Warwick Nash

Personal information
- Born: 29 June 1907 Athlone, Ireland
- Died: 1983 Ballinasloe, Ireland

Chess career
- Country: Ireland

= Warwick Nash =

Irish chess player

Warwick Nash (also William Nash; 29 June 1907 – 1983), was an Irish chess player, Irish Correspondence Chess Championship winner (1964).

==Biography==
In the end of 1930s to the begin of 1960s Warwick Nash was one of the strongest Irish chess players. He eleven times participated in Irish Chess Championships: 1940, 1946, 1947, 1948, 1949, 1950, 1951, 1952, 1953, 1960, and 1961.

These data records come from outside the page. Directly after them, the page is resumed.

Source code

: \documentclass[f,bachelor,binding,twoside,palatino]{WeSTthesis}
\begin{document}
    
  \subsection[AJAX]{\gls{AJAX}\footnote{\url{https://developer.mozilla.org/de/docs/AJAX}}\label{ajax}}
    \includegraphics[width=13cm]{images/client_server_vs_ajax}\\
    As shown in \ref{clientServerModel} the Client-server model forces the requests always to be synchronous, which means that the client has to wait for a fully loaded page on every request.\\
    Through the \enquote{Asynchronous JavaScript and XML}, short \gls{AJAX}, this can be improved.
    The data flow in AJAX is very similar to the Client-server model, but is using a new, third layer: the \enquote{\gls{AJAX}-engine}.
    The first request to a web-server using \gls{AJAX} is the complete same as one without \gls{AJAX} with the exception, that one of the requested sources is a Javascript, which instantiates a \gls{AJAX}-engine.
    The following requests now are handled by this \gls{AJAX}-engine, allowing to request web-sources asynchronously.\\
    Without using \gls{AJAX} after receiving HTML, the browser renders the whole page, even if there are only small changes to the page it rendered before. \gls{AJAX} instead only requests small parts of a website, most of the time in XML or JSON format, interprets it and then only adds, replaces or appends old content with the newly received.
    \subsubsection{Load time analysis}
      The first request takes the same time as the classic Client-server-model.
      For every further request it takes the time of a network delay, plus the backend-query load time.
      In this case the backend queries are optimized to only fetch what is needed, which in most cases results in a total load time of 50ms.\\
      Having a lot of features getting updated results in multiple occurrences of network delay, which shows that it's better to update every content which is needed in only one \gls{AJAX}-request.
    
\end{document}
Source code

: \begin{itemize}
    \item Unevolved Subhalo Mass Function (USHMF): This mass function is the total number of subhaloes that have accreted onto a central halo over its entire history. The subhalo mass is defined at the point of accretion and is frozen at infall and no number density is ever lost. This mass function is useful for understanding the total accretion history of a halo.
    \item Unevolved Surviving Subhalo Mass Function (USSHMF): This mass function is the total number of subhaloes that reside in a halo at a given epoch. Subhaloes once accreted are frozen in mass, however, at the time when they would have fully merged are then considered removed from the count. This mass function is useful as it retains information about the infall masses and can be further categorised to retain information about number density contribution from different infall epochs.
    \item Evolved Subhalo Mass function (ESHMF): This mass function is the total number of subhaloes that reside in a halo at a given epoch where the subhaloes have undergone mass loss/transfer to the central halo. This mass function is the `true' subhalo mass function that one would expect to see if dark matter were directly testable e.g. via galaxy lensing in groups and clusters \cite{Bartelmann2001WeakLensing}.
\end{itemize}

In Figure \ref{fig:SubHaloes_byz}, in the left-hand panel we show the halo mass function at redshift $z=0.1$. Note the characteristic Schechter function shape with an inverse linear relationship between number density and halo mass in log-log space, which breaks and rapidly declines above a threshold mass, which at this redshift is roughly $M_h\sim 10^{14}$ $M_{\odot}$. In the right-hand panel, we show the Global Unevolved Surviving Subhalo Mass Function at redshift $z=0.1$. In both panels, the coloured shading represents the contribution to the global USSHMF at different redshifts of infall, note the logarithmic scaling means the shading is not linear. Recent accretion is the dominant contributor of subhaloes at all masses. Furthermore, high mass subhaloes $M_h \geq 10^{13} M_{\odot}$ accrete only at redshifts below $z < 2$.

Warwick Nash played for Ireland in the Chess Olympiads:
- In 1939, at first reserve board in the 8th Chess Olympiad in Buenos Aires (+1, =5, -7),
- In 1954, at first reserve board in the 11th Chess Olympiad in Amsterdam (+0, =2, -10),
- In 1960, at fourth board in the 14th Chess Olympiad in Leipzig (+2, =2, -7).

Also Warwick Nash participated in correspondence chess tournament. In 1936, 1940, 1964, he won Irish Correspondence Chess Championship.

Warwick was also the brother of the noted Irish doctor John Nash.